In your reply, reproduce the lines from the first one below to the line containing "We assume the", inclusive, exactly as they stand.

ENTRIES SHOWN START

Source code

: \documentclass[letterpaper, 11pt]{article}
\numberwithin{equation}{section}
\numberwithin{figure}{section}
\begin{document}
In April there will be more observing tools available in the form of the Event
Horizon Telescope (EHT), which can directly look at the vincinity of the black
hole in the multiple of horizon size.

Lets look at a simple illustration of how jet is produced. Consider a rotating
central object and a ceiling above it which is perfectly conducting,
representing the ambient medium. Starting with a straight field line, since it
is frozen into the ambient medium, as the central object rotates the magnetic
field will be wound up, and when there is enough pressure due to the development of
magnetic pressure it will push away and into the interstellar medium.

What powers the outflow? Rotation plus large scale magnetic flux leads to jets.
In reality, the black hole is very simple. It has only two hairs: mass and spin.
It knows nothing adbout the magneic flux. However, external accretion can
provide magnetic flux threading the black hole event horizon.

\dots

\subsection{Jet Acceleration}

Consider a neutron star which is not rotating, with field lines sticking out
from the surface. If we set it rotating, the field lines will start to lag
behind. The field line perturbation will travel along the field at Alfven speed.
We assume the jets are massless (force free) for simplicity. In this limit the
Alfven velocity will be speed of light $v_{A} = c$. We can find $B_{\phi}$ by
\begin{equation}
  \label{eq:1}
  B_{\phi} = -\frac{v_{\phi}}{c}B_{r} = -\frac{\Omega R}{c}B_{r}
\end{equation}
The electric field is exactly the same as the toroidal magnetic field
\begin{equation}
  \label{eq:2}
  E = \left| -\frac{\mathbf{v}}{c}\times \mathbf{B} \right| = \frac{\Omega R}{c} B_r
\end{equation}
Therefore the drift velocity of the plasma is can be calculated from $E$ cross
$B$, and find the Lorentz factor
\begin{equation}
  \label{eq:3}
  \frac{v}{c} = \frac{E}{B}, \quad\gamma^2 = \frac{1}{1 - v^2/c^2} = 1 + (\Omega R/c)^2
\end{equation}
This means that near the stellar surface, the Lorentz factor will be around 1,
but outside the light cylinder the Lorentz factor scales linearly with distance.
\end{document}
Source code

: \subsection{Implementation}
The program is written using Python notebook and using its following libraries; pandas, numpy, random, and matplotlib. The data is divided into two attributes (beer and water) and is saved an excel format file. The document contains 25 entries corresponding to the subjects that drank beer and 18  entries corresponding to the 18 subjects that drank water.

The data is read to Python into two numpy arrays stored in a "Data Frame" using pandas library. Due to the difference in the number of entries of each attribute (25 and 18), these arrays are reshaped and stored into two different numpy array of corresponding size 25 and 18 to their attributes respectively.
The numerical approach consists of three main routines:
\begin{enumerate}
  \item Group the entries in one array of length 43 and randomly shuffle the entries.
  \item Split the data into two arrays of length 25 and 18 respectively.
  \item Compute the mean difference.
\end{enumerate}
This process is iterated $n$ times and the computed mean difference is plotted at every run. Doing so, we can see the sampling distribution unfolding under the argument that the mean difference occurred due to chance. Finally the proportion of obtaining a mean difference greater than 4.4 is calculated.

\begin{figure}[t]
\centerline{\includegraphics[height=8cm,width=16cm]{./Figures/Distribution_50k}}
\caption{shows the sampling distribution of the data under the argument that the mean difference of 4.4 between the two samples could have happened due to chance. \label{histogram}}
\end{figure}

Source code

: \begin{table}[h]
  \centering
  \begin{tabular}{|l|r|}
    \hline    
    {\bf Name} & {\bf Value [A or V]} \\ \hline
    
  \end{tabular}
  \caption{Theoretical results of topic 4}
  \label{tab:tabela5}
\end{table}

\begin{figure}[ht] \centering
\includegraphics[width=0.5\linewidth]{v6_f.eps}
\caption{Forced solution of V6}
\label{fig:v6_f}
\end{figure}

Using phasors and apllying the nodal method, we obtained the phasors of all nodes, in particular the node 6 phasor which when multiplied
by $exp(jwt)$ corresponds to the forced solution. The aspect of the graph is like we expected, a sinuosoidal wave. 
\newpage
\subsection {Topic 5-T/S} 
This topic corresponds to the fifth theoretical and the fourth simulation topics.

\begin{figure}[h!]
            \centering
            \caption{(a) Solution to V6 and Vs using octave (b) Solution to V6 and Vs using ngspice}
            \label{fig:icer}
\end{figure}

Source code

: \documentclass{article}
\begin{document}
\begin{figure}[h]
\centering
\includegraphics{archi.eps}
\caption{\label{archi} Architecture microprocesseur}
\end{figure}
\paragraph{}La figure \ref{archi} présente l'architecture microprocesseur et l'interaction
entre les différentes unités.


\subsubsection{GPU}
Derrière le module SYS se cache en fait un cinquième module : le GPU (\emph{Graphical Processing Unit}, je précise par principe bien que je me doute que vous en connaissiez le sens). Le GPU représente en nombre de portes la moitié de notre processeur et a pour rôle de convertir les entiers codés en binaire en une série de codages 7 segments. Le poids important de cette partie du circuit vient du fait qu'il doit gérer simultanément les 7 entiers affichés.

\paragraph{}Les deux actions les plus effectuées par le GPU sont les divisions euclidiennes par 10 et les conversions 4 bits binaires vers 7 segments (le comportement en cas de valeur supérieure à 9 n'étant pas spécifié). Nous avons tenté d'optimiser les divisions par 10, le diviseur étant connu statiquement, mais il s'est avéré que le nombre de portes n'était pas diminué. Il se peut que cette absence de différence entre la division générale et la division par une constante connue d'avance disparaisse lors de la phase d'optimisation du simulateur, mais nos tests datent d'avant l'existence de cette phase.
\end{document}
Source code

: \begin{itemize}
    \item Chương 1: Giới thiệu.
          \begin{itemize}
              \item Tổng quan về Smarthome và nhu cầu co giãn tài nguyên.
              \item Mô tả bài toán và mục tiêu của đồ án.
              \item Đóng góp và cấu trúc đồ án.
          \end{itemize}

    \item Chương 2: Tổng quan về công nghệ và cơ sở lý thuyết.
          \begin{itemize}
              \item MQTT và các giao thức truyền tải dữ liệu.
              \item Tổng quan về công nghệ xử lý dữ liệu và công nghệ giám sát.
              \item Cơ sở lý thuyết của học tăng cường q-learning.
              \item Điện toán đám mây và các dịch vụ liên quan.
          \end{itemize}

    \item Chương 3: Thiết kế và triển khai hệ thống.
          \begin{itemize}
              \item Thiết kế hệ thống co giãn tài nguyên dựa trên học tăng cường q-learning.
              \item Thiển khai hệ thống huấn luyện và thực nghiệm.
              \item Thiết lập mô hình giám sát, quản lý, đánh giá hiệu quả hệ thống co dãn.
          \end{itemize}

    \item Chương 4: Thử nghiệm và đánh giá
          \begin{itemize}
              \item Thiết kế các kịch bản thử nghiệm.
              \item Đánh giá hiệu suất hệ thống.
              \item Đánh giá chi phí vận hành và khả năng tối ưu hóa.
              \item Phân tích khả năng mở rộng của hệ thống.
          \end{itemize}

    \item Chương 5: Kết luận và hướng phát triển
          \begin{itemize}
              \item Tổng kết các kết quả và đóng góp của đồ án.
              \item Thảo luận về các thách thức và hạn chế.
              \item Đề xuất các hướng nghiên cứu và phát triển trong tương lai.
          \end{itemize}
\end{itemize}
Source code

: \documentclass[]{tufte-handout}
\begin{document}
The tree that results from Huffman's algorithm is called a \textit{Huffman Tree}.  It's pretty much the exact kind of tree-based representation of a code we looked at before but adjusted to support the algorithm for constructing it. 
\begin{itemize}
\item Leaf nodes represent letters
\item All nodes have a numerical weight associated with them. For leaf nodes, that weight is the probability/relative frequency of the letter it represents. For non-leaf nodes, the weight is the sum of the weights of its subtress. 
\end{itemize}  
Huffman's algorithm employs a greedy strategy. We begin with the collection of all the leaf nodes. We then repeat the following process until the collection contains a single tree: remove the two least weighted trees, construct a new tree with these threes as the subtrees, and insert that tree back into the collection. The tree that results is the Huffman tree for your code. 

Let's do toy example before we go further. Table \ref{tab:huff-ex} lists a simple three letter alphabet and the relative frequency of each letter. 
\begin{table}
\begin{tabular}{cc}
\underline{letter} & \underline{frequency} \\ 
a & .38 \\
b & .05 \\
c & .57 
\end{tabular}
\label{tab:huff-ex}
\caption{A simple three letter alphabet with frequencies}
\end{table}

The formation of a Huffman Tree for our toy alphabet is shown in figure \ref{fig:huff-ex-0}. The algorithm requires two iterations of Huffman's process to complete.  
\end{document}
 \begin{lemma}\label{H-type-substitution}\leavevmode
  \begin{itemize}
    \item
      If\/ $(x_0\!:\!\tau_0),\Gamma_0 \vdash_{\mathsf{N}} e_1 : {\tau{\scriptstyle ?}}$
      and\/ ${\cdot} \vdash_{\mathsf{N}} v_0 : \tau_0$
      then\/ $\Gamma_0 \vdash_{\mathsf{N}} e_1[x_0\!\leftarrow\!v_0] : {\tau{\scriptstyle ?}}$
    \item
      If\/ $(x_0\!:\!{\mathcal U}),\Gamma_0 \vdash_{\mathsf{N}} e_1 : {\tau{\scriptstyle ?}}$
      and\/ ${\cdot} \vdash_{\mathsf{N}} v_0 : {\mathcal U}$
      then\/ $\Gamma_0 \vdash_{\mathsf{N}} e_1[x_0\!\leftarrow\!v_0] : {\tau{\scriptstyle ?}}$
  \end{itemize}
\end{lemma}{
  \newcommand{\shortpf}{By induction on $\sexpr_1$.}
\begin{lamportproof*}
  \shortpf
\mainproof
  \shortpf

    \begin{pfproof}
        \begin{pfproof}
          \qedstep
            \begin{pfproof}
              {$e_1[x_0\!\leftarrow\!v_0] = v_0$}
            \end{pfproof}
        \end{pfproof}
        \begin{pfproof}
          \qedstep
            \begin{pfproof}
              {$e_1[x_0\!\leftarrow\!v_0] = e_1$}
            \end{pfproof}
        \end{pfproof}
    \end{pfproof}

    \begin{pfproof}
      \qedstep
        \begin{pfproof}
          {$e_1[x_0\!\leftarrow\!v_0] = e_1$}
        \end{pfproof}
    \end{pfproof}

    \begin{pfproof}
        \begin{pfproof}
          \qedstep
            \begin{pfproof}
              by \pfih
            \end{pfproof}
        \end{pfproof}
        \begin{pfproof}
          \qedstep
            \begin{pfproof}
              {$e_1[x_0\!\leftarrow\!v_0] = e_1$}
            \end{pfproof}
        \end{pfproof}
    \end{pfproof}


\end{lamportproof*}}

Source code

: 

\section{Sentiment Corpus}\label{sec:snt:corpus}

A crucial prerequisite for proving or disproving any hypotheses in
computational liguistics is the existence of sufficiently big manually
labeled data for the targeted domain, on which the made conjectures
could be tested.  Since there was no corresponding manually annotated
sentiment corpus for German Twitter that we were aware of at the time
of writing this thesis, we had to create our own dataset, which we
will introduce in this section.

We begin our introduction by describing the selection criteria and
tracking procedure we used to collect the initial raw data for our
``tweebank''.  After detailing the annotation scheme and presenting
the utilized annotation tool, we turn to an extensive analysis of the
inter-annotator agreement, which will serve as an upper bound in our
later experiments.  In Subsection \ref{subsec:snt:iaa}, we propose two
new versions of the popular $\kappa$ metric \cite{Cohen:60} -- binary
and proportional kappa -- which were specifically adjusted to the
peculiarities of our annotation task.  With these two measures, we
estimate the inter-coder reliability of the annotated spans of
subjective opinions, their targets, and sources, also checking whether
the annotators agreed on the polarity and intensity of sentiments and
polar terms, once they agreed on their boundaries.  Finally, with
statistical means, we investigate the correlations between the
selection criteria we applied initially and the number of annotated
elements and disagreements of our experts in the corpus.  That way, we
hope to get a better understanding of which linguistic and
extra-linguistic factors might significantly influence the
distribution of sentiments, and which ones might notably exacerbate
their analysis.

ENTRIES SHOWN END

_TASK RESPONSE_:
Source code

: \documentclass[letterpaper, 11pt]{article}
\numberwithin{equation}{section}
\numberwithin{figure}{section}
\begin{document}
In April there will be more observing tools available in the form of the Event
Horizon Telescope (EHT), which can directly look at the vincinity of the black
hole in the multiple of horizon size.

Lets look at a simple illustration of how jet is produced. Consider a rotating
central object and a ceiling above it which is perfectly conducting,
representing the ambient medium. Starting with a straight field line, since it
is frozen into the ambient medium, as the central object rotates the magnetic
field will be wound up, and when there is enough pressure due to the development of
magnetic pressure it will push away and into the interstellar medium.

What powers the outflow? Rotation plus large scale magnetic flux leads to jets.
In reality, the black hole is very simple. It has only two hairs: mass and spin.
It knows nothing adbout the magneic flux. However, external accretion can
provide magnetic flux threading the black hole event horizon.

\dots

\subsection{Jet Acceleration}

Consider a neutron star which is not rotating, with field lines sticking out
from the surface. If we set it rotating, the field lines will start to lag
behind. The field line perturbation will travel along the field at Alfven speed.
We assume the jets are massless (force free) for simplicity. In this limit the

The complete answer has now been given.